= Charles Hill, Botswana =

Village in Ghanzi District of Botswana

Charles Hill is a village in Ghanzi District of Botswana. It is located close to the Namibian border. Charles Hill is the second-largest village in the Ghanzi District, with a population of 3,791 according to the 2011 census.

Charles Hill is the seat of the Charles Hill sub-District, established separately from Ghanzii District administratively in 2004. Although the limits of the sub-district have as yet to be clearly defined it generally is bordered to the north by the Trans-Kalahari Highway, the west by Namibia, to the east by Botswana Highway A2 and to the south by Kgalagadi District.

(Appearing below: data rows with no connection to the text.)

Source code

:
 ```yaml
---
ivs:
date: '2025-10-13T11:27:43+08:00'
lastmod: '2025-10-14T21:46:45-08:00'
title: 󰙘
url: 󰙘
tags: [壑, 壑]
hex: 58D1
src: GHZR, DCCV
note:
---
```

The inhabitants are made up of a variety of different groups living side by side and in harmony with each other, they are:

- Herero
- Bakgalagadi
- Basarwa
- Batlharo (a biracial tribe of the coloreds and herero whose mother-tongue is Setswana)
- Coloureds
- Nama

Some of the developments in the village include a primary school, a junior secondary school, a hospital, a post office, some Rural Administration Centre offices which belong to the local government (known as the council), pre-schools, hair salons and an Engen filling station which is conveniently located next to the main tarred road from Ghanzi to Mamuno. An estimated 200 cattle posts lie within the sub-District but outside village limits.

==Villages==
There are eight villages and two settlements lying within the sub-District:

- Chobokwane
- Tsootsha (also known as Kalkfontein)
- Karakubis
- Kanagas
- New Xanagas
- Charles Hill
- Makunda
- Ncojane
- Metsimantsho
- Metsimantle

== Politics ==
Charles Hill is part of the Charleshill constituency for elections to the National Assembly of Botswana.